A Method to Compute the Irreversible Demagnetization Temperature in Permanent Magnets

Permanent magnets (PM) containing rare earth elements are critical in developing traction drives for electric and hybrid vehicles. The demanding driving conditions heat the PMs and could lead to a degraded vehicle performance if the temperature exceeds the irreversible demagnetization boundary. Moreover, developing novel machine protection strategies, such as sensorless PM temperature estimation, relies in anticipating the temperature limit under different electromagnetic loads. Although this limit can be computed analytically from the temperature-dependent demagnetization model, its derivation is not evident.

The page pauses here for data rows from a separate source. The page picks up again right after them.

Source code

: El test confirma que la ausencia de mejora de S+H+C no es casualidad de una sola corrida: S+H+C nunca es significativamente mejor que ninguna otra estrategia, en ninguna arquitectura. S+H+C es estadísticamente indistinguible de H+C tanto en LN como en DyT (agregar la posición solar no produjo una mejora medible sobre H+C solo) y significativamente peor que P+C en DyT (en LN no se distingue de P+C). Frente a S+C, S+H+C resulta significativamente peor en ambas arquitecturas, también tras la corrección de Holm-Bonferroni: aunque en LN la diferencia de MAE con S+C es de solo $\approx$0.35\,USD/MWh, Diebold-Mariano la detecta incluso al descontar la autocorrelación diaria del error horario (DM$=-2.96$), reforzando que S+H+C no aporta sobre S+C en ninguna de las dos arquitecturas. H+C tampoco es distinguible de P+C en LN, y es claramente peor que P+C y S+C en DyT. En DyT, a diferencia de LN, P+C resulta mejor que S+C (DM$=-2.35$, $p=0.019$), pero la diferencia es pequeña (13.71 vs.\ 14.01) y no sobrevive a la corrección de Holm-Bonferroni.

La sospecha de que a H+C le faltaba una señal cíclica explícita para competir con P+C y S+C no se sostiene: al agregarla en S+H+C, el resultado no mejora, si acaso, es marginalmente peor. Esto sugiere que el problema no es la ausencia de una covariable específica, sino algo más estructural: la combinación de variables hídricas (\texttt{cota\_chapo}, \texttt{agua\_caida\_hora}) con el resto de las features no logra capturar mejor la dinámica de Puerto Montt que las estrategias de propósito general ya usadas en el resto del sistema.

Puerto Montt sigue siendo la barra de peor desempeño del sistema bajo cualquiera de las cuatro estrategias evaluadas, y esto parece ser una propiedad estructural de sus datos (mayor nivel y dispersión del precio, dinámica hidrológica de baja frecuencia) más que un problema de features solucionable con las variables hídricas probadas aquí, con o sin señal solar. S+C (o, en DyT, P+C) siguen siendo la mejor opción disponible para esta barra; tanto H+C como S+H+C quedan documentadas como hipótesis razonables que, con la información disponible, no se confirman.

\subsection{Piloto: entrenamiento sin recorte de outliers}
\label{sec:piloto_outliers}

Therefore, the present work discusses a simplified method to compute the magnet temperature before irreversible demagnetization. This technique consists in evaluating the minimum flux density in open circuit and a severe working condition for a single magnet grade, then evaluating the temperature limit and extrapolating the results for other grades. The method was proven in twelve PM grades in a ten-pole nine-slot surface-mounted PM synchronous motor with a subsequent discussion on the effect of magnetic parameters on temperature limit. Results validated the temperature behavior of all evaluated PM grades. Furthermore, magnet grades with a lower remanence could withstand higher temperatures. Therefore, they are more suitable for extended transient operation and higher nominal currents.